Customs agency notified FBI, other agencies about Rahami’s overseas travel

Ahmad Khan Rahami, 28, is the suspect of the Chelsea explosion in New York City on Saturday, September 17, 2016.

Ahmad Khan Rahami, 28, is the suspect of the Chelsea explosion in New York City on Saturday, September 17, 2016.

Customs and Border Protection officers put information about Ahmad Khan Rahami into a shared law enforcement agency database and sent a notice about him after interviewing Rahami at the airport when he returned from a year-long trip to Pakistan and Afghanistan in 2014, a US law enforcement official told CNN Tuesday.

Rahami was flagged for secondary screening when he came back from the trip. It was not the first time Customs and Border Protection agents had pulled him aside for extra scrutiny after traveling to that region.

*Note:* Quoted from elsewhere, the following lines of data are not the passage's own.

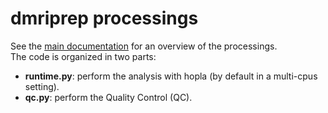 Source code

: # dmriprep processings

See the [main documentation](https://github.com/rlink7/rlink_mri/blob/main/README.md) for an overview of the processings.  
The code is organized in two parts:
* **runtime.py**: perform the analysis with hopla (by default in a multi-cpus setting).
* **qc.py**: perform the Quality Control (QC).
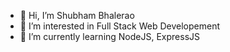 - 👋 Hi, I’m Shubham Bhalerao
- 👀 I’m interested in Full Stack Web Developement
- 🌱 I’m currently learning NodeJS, ExpressJS
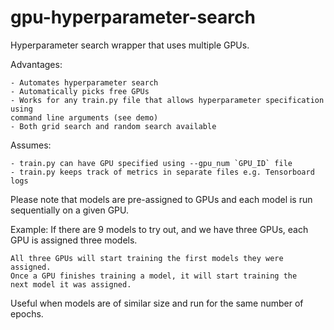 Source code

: # gpu-hyperparameter-search
Hyperparameter search wrapper that uses multiple GPUs.

Advantages:

    - Automates hyperparameter search
    - Automatically picks free GPUs
    - Works for any train.py file that allows hyperparameter specification using
    command line arguments (see demo)
    - Both grid search and random search available

Assumes:

    - train.py can have GPU specified using --gpu_num `GPU_ID` file
    - train.py keeps track of metrics in separate files e.g. Tensorboard logs

Please note that models are pre-assigned to GPUs and each model is run sequentially
on a given GPU.

Example:
    If there are 9 models to try out, and we have three GPUs,
    each GPU is assigned three models.

    All three GPUs will start training the first models they were assigned.
    Once a GPU finishes training a model, it will start training the
    next model it was assigned.

Useful when models are of similar size and run for the same number of epochs.
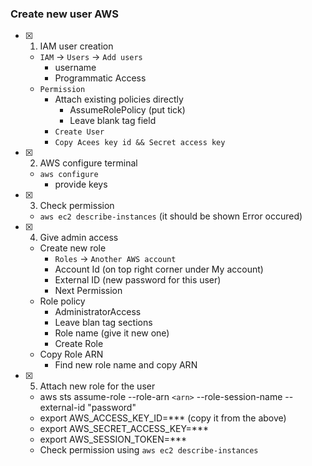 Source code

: ### Create new user AWS

- [x] 1. IAM user creation
  - `IAM` -> `Users` -> `Add users` 
    - username
    - Programmatic Access
  - `Permission`
    - Attach existing policies directly
      - AssumeRolePolicy (put tick)
      - Leave blank tag field
    - `Create User`
    - `Copy Acees key id && Secret access key`
- [x] 2. AWS configure terminal
  - `aws configure` 
    - provide keys
- [x] 3. Check permission
  - `aws ec2 describe-instances` (it should be shown Error occured)
- [x] 4. Give admin access
  - Create new role
    - `Roles` -> `Another AWS account` 
    - Account Id (on top right corner under My account)
    - External ID (new password for this user)
    - Next Permission
  - Role policy
    - AdministratorAccess
    - Leave blan tag sections
    - Role name (give it new one)
    - Create Role
  - Copy Role ARN
    - Find new role name and copy ARN
- [x] 5. Attach new role for the user
  - aws sts assume-role --role-arn `<arn>` --role-session-name <session name> --external-id "password" 
  - export AWS_ACCESS_KEY_ID=*** (copy it from the above)
  - export AWS_SECRET_ACCESS_KEY=***
  - export AWS_SESSION_TOKEN=***
  - Check permission using `aws ec2 describe-instances` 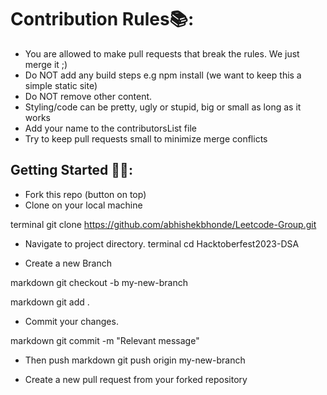 # Contribution Rules📚:

- You are allowed to make pull requests that break the rules. We just merge it ;)
- Do NOT add any build steps e.g npm install (we want to keep this a simple static site)
- Do NOT remove other content.
- Styling/code can be pretty, ugly or stupid, big or small as long as it works
- Add your name to the contributorsList file
- Try to keep pull requests small to minimize merge conflicts


## Getting Started 🤩🤗:

- Fork this repo (button on top)
- Clone on your local machine

terminal
git clone https://github.com/abhishekbhonde/Leetcode-Group.git

- Navigate to project directory.
terminal
cd Hacktoberfest2023-DSA


- Create a new Branch

markdown
git checkout -b my-new-branch

markdown
git add .

- Commit your changes.

markdown
git commit -m "Relevant message"

- Then push 
markdown
git push origin my-new-branch



- Create a new pull request from your forked repository

<br>
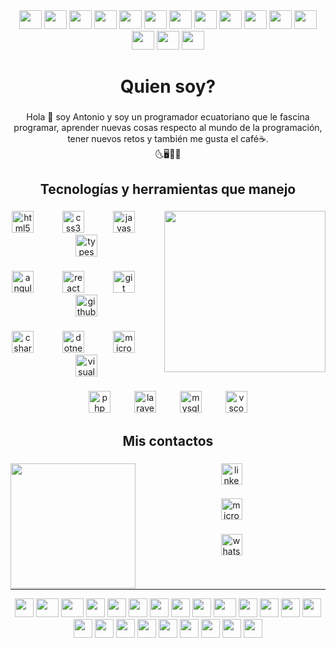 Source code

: <div align="center">
  <img src="https://cultofthepartyparrot.com/parrots/hd/reversecongaparrot.gif" width="36" height="30"/>
  <img src="https://cultofthepartyparrot.com/parrots/hd/reversecongaparrot.gif" width="36" height="30"/>
  <img src="https://cultofthepartyparrot.com/parrots/hd/reversecongaparrot.gif" width="36" height="30"/>
  <img src="https://cultofthepartyparrot.com/parrots/hd/reversecongaparrot.gif" width="36" height="30"/>
  <img src="https://cultofthepartyparrot.com/parrots/hd/reversecongaparrot.gif" width="36" height="30"/>
  <img src="https://cultofthepartyparrot.com/parrots/hd/reversecongaparrot.gif" width="36" height="30"/>
  <img src="https://cultofthepartyparrot.com/parrots/hd/reversecongaparrot.gif" width="36" height="30"/>
  <img src="https://cultofthepartyparrot.com/parrots/hd/reversecongaparrot.gif" width="36" height="30"/>
  <img src="https://cultofthepartyparrot.com/parrots/hd/reversecongaparrot.gif" width="36" height="30"/>
  <img src="https://cultofthepartyparrot.com/parrots/hd/reversecongaparrot.gif" width="36" height="30"/>
  <img src="https://cultofthepartyparrot.com/parrots/hd/reversecongaparrot.gif" width="36" height="30"/>
  <img src="https://cultofthepartyparrot.com/parrots/hd/reversecongaparrot.gif" width="36" height="30"/>
  <img src="https://cultofthepartyparrot.com/parrots/hd/reversecongaparrot.gif" width="36" height="30"/>
  <img src="https://cultofthepartyparrot.com/parrots/hd/reversecongaparrot.gif" width="36" height="30"/>
  <img src="https://cultofthepartyparrot.com/parrots/hd/reversecongaparrot.gif" width="36" height="30"/>
</div>
<h1 align="center">Quien soy?</h1>

###

<p align="center">Hola 🤚 soy Antonio y soy un programador ecuatoriano que le fascina programar, aprender nuevas cosas respecto al mundo de la programación, tener nuevos retos  y también me gusta el café☕.<br>🌜🖥️💯🧠</p>

###

<h2 align="center">Tecnologías y herramientas que manejo</h2>

###

<img align="right" height="258" src="https://64.media.tumblr.com/2d0af9c90d1b1107313cc20bda01548a/tumblr_outwxnanpp1u79o2lo1_1280.gifv"  />

###

<div align="center">
  <img src="https://cdn.jsdelivr.net/gh/devicons/devicon/icons/html5/html5-original.svg" height="35" alt="html5 logo"  />
  <img width="38" />
  <img src="https://cdn.jsdelivr.net/gh/devicons/devicon/icons/css3/css3-original.svg" height="35" alt="css3 logo"  />
  <img width="38" />
  <img src="https://cdn.jsdelivr.net/gh/devicons/devicon/icons/javascript/javascript-original.svg" height="35" alt="javascript logo"  />
  <img width="38" />
  <img src="https://cdn.jsdelivr.net/gh/devicons/devicon/icons/typescript/typescript-original.svg" height="35" alt="typescript logo"  />
</div>

###

<div align="center">
  <img src="https://cdn.simpleicons.org/angular/DD0031" height="35" alt="angularjs logo"  />
  <img width="38" />
  <img src="https://cdn.jsdelivr.net/gh/devicons/devicon/icons/react/react-original.svg" height="35" alt="react logo"  />
  <img width="38" />
  <img src="https://cdn.jsdelivr.net/gh/devicons/devicon/icons/git/git-original.svg" height="35" alt="git logo"  />
  <img width="38" />
  <img src="https://cdn.jsdelivr.net/gh/devicons/devicon/icons/github/github-original.svg" height="35" alt="github logo"  />
</div>

###

<div align="center">
  <img src="https://cdn.jsdelivr.net/gh/devicons/devicon/icons/csharp/csharp-original.svg" height="35" alt="csharp logo"  />
  <img width="38" />
  <img src="https://cdn.jsdelivr.net/gh/devicons/devicon/icons/dotnetcore/dotnetcore-original.svg" height="35" alt="dotnetcore logo"  />
  <img width="38" />
  <img src="https://cdn.jsdelivr.net/gh/devicons/devicon/icons/microsoftsqlserver/microsoftsqlserver-plain.svg" height="35" alt="microsoftsqlserver logo"  />
  <img width="38" />
  <img src="https://cdn.jsdelivr.net/gh/devicons/devicon/icons/visualstudio/visualstudio-plain.svg" height="35" alt="visualstudio logo"  />
</div>

###

<div align="center">
  <img src="https://cdn.jsdelivr.net/gh/devicons/devicon/icons/php/php-original.svg" height="35" alt="php logo"  />
  <img width="30" />
  <img src="https://cdn.jsdelivr.net/gh/devicons/devicon/icons/laravel/laravel-original.svg" height="35" alt="laravel logo"  />
  <img width="30" />
  <img src="https://cdn.jsdelivr.net/gh/devicons/devicon/icons/mysql/mysql-original.svg" height="35" alt="mysql logo"  />
  <img width="30" />
  <img src="https://cdn.jsdelivr.net/gh/devicons/devicon/icons/vscode/vscode-original.svg" height="35" alt="vscode logo"  />
</div>

###

<h2 align="center">Mis contactos</h2>

###

<img align="left" height="200" src="https://i.pinimg.com/originals/e4/26/70/e426702edf874b181aced1e2fa5c6cde.gif"  />

###

<div align="center">
  <a href="www.linkedin.com/in/antonio-rivera-ibarra-1b93b6269" target="_blank">
    <img src="https://img.shields.io/static/v1?message=LinkedIn&logo=linkedin&label=&color=0077B5&logoColor=white&labelColor=&style=for-the-badge" height="34" alt="linkedin logo"  />
  </a>
</div>

###

<div align="center">
  <a href="antonioo.rivera24@hotmail.com" target="_blank">
    <img src="https://img.shields.io/static/v1?message=Outlook&logo=microsoft-outlook&label=&color=0078D4&logoColor=white&labelColor=&style=for-the-badge" height="34" alt="microsoft-outlook logo"  />
  </a>
</div>

###

<div align="center">
  <a href="https://wa.me/5930962292245" target="_blank">
    <img src="https://img.shields.io/static/v1?message=Whatsapp&logo=whatsapp&label=&color=25D366&logoColor=white&labelColor=&style=for-the-badge" height="34" alt="whatsapp logo"  />
  </a>
</div>

###
<br />
<hr />

<div align="center">
    <img src="https://cultofthepartyparrot.com/parrots/hd/githubparrot.gif" width="30" height="30"/>
    <img src="https://cultofthepartyparrot.com/parrots/asyncparrot.gif" width="36" height="30"/>
    <img src="https://cultofthepartyparrot.com/flags/hd/ecuadorparrot.gif" width="36" height="30"/>  
    <img src="https://cultofthepartyparrot.com/parrots/hd/60fpsparrot.gif" width="30" height="30"/>
    <img src="https://cultofthepartyparrot.com/parrots/hd/jumpingparrot.gif" width="30" height="30"/>
    <img src="https://cultofthepartyparrot.com/parrots/hd/opensourceparrot.gif" width="30" height="30"/>
    <img src="https://cultofthepartyparrot.com/parrots/hd/dealwithitnowparrot.gif" width="30" height="30"/>
    <img src="https://cultofthepartyparrot.com/parrots/hd/hypnoparrotlight.gif" width="30" height="30"/>
    <img src="https://cultofthepartyparrot.com/parrots/databaseparrot.gif" width="30" height="30"/>
    <img src="https://cultofthepartyparrot.com/parrots/fixparrot.gif" width="36" height="30"/>
    <img src="https://cultofthepartyparrot.com/parrots/hd/laptop_parrot.gif" width="30" height="30"/>
    <img src="https://cultofthepartyparrot.com/parrots/hd/spinningparrot.gif" width="30" height="30"/>
    <img src="https://cultofthepartyparrot.com/parrots/hd/levitationparrot.gif" width="30" height="30"/>
    <img src="https://cultofthepartyparrot.com/parrots/hd/meldparrot.gif" width="30" height="30"/>
    <img src="https://cultofthepartyparrot.com/parrots/slomoparrot.gif" width="30" height="30"/>
    <img src="https://cultofthepartyparrot.com/parrots/hd/moonwalkingparrot.gif" width="30" height="30"/>
    <img src="https://cultofthepartyparrot.com/parrots/hd/stableparrot.gif" width="30" height="30"/>
    <img src="https://cultofthepartyparrot.com/parrots/hd/scienceparrot.gif" width="30" height="30"/>
    <img src="https://cultofthepartyparrot.com/parrots/hd/pirateparrot.gif" width="30" height="30"/>
    <img src="https://cultofthepartyparrot.com/parrots/hd/footballparrot.gif" width="30" height="30"/>
    <img src="https://cultofthepartyparrot.com/parrots/hd/illuminatiparrot.gif" width="30" height="30"/>
    <img src="https://cultofthepartyparrot.com/parrots/hd/hypnoparrotdark.gif" width="30" height="30"/>
    <img src="https://cultofthepartyparrot.com/parrots/hd/mustacheparrot.gif" width="30" height="30"/>
</div>


###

The official said the information he provided about visiting his family was put into a database that can be accessed by other law enforcement agencies, noting this is routine procedure. Additionally, the official says Customs and Border Protection sent a report about Rahami to the FBI and other agencies in 2014 as someone who investigators should be aware of given his travel and the amount of time spent in areas associated with terrorist groups.

A federal law enforcement official familiar with the information sent to the FBI said Rahami’s information was part of a bulletin regarding a “batch” of people who traveled to high-risk areas.

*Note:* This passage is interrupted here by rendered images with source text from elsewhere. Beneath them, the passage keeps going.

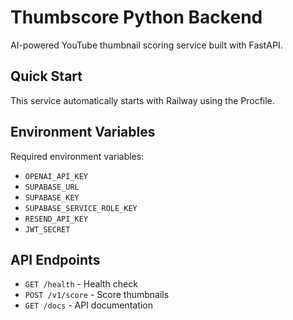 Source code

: # Thumbscore Python Backend

AI-powered YouTube thumbnail scoring service built with FastAPI.

## Quick Start

This service automatically starts with Railway using the Procfile.

## Environment Variables

Required environment variables:
- `OPENAI_API_KEY`
- `SUPABASE_URL`
- `SUPABASE_KEY`
- `SUPABASE_SERVICE_ROLE_KEY`
- `RESEND_API_KEY`
- `JWT_SECRET`

## API Endpoints

- `GET /health` - Health check
- `POST /v1/score` - Score thumbnails
- `GET /docs` - API documentation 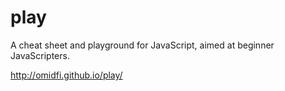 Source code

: # play
A cheat sheet and playground for JavaScript, aimed at beginner JavaScripters.   

http://omidfi.github.io/play/
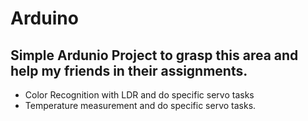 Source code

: # Arduino
## Simple Ardunio Project to grasp this area and help my friends in their assignments.
- Color Recognition with LDR and do specific servo tasks
- Temperature measurement and do specific servo tasks.
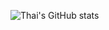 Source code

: ![Thai's GitHub stats](https://github-readme-stats.vercel.app/api?username=thai-d-v&show_icons=true&theme=transparent&hide=stars&show=prs_merged,prs_merged_percentage)
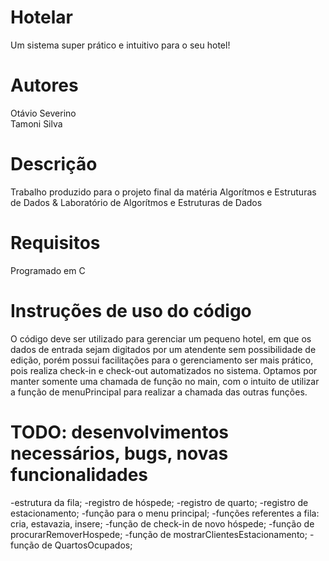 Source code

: # Hotelar
Um sistema super prático e intuitivo para o seu hotel!

 # Autores
 Otávio Severino <br>
 Tamoni Silva

# Descrição
Trabalho produzido para o projeto final da matéria Algorítmos e Estruturas de Dados & Laboratório de Algorítmos e Estruturas de Dados

# Requisitos
Programado em C

# Instruções de uso do código
O código deve ser utilizado para gerenciar um pequeno hotel, em que os dados de entrada sejam digitados por um atendente sem possibilidade de edição, porém possui facilitações para o gerenciamento ser mais prático, pois realiza check-in e check-out automatizados no sistema. Optamos por manter somente uma chamada de função no main, com o intuito de utilizar a função de menuPrincipal para realizar a chamada das outras funções.
 
 # TODO: desenvolvimentos necessários, bugs, novas funcionalidades
 -estrutura da fila;
 -registro de hóspede;
 -registro de quarto;
 -registro de estacionamento;
 -função para o menu principal;
 -funções referentes a fila: cria, estavazia, insere;
 -função de check-in de novo hóspede;
 -função de procurarRemoverHospede;
 -função de mostrarClientesEstacionamento;
 -função de QuartosOcupados;
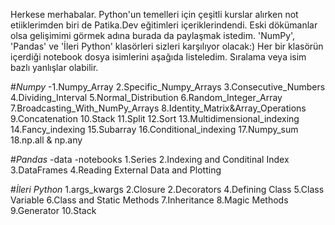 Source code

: Herkese merhabalar. 
Python'un temelleri için çeşitli kurslar alırken not etiiklerimden biri de Patika.Dev eğitimleri içeriklerindendi. Eski dökümanlar olsa gelişimimi görmek adına burada da paylaşmak istedim. 'NumPy', 'Pandas' ve 'İleri Python' klasörleri sizleri karşılıyor olacak:) Her bir klasörün içerdiği notebook dosya isimlerini aşağıda listeledim. Sıralama veya isim bazlı yanlışlar olabilir. 

#_*Numpy*_ 
-1.Numpy_Array
2.Specific_Numpy_Arrays
3.Consecutive_Numbers
4.Dividing_Interval
5.Normal_Distribution
6.Random_Integer_Array
7.Broadcasting_With_NumPy_Arrays
8.Identity_Matrix&Array_Operations
9.Concatenation
10.Stack
11.Split
12.Sort
13.Multidimensional_indexing
14.Fancy_indexing
15.Subarray
16.Conditional_indexing
17.Numpy_sum
18.np.all & np.any

#_*Pandas*_
-data
-notebooks
 1.Series
 2.Indexing and Conditinal Index
 3.DataFrames
 4.Reading External Data and Plotting

#_*İleri Python*_
1.args_kwargs
2.Closure
2.Decorators
4.Defining Class
5.Class Variable
6.Class and Static Methods
7.Inheritance
8.Magic Methods
9.Generator
10.Stack
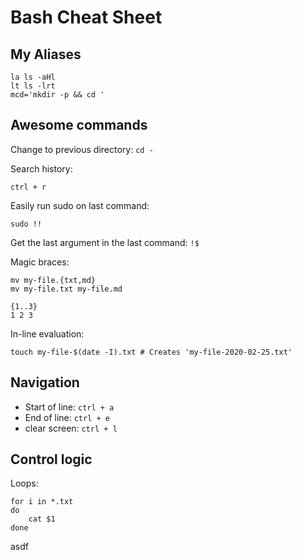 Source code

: # Bash Cheat Sheet


## My Aliases

    la ls -aHl
    lt ls -lrt
    mcd='mkdir -p && cd '

## Awesome commands

Change to previous directory: `cd -`

Search history:

    ctrl + r

Easily run sudo on last command:

    sudo !!

Get the last argument in the last command: `!$`

Magic braces:

    mv my-file.{txt,md}
    mv my-file.txt my-file.md
    
    {1..3}
    1 2 3

In-line evaluation:

    touch my-file-$(date -I).txt # Creates 'my-file-2020-02-25.txt'

## Navigation

- Start of line: `ctrl + a`
- End of line: `ctrl + e`
- clear screen: `ctrl + l`

## Control logic

Loops:

    for i in *.txt
    do
        cat $1
    done

asdf
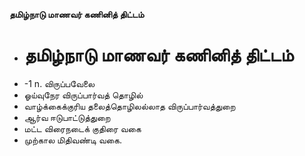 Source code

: **தமிழ்நாடு மாணவர் கணினித் திட்டம்**
- # தமிழ்நாடு மாணவர் கணினித் திட்டம்
- -1 n. விருப்பவேலை
- ஓய்வுநேர விருப்பார்வத் தொழில்
- வாழ்க்கைக்குரிய தலைத்தொழிலல்லாத விருப்பார்வத்துறை
- ஆர்வ ஈடுபாட்டுத்துறை
- மட்ட விரைநடைக் குதிரை வகை
- முற்கால மிதிவண்டி வகை.

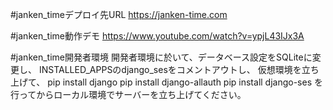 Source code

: #janken_timeデプロイ先URL
https://janken-time.com

#janken_time動作デモ
https://www.youtube.com/watch?v=ypjL43IJx3A

#janken_time開発者環境
開発者環境に於いて、データベース設定をSQLiteに変更し、
INSTALLED_APPSのdjango_sesをコメントアウトし、
仮想環境を立ち上げて、
pip install django
pip install django-allauth
pip install django-ses
を行ってからローカル環境でサーバーを立ち上げてください。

“He was not singled out,” the official said.

The notice was sent to the FBI before August 2014, when the FBI was alerted by a tip that Rahami’s father called him a terrorist. The FBI would have had access to the information when they investigated the tip. Eventually the case was closed after the father downplayed the concern.

The official cautioned these bulletins are “pretty common.” A senior law enforcement official estimated that “several dozens” of these individual reports are produced a week.

If Rahami had raised red flags during the actual interview FBI investigators would have been brought in for further questioning of him right there in the airport, the first official said. That did not happen, the official noted.

The official explained that it was not what Rahami said in interview but the fact he’d traveled multiple times to this region of concern that prompted the bulletin

The official said Rahami had certain rights as a naturalized US citizen and as a result could not be held longer unless there was good reason.

The senior law enforcement official, explaining the process for secondary screening, said if additional concerns are raised during secondary screening, two additional steps can be taken. An interagency report with information about the traveler can be sent forward immediately to law enforcement and intelligence agencies or the information can be integrated into the Customs and Border Protection’s National Targeting Center’s weekly report.

If the concern is more serious, the screeners can refer the traveler to an investigation by the Joint Terrorism Task Force and the FBI. Representatives from the task force are co-located at airports like JFK and Newark due to the high volume of travelers that are a concern.